When similar claims to Southerland’s were made by Republicans after the report was released, we also consulted with several experts — as well as an independent study by a large private research firm — and all placed the effect of the health care law on premiums in the range of 1 percent to 3 percent.
So Southerland’s claim that the health care law was responsible for the entirety of the average premium increase was wrong when he said it in July 2012. Moreover, 2011 was a bit of an anomaly. As the above chart shows, average annual premiums for family coverage increased 4.4 percent in 2012 and 3.8 percent in 2013. Both of those figures are well below the average 7.7 percent increase between 1999 and 2013.
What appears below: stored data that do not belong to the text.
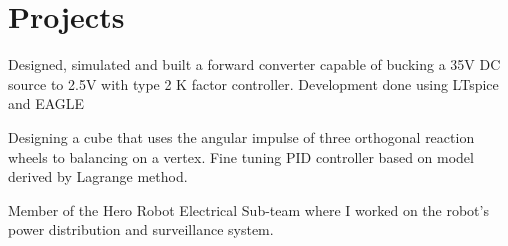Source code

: \documentclass[]{hieudo-build}
\begin{document}
\begin{minipage}[t]{0.62\textwidth}
\section{Projects}
\descript{}
Designed, simulated and built a forward converter capable of
bucking a 35V DC source to 2.5V with type 2 K factor controller. Development done using LTspice and EAGLE 
\sectionsep

Designing a cube that uses the angular impulse of three orthogonal reaction wheels to balancing on a vertex. Fine tuning PID controller based on model derived by Lagrange method. 
\sectionsep

\descript{}
Member of the Hero Robot Electrical Sub-team where I worked on the robot's power distribution and surveillance system.  
\sectionsep 


\end{minipage} 
\end{document}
Just as premium growth has slowed, so, too, has national health care spending. President Obama has pointed to the historically low growth in spending to claim that the health care law is “bending the [health care] cost curve.” But we concluded that, too, was a great exaggeration, because experts said the down economy was the overwhelming reason for the decrease.
Matt McCullough, a spokesman for the Southerland campaign, said it was a bit unfair to fact-check a comment Southerland made in July 2012.
“That’s not something we’re still saying,” said McCullough, adding that Southerland still vehemently opposes the Affordable Care Act and that it is a “costly proposition.”
We can sympathize with a campaign having to defend a year-and-a-half-old quote used by an outside group in a TV ad. But the ad doesn’t make clear that the quote is old and based on an outdated report. Besides, it was wrong when Southerland said it in July 2012 — and it’s wrong now.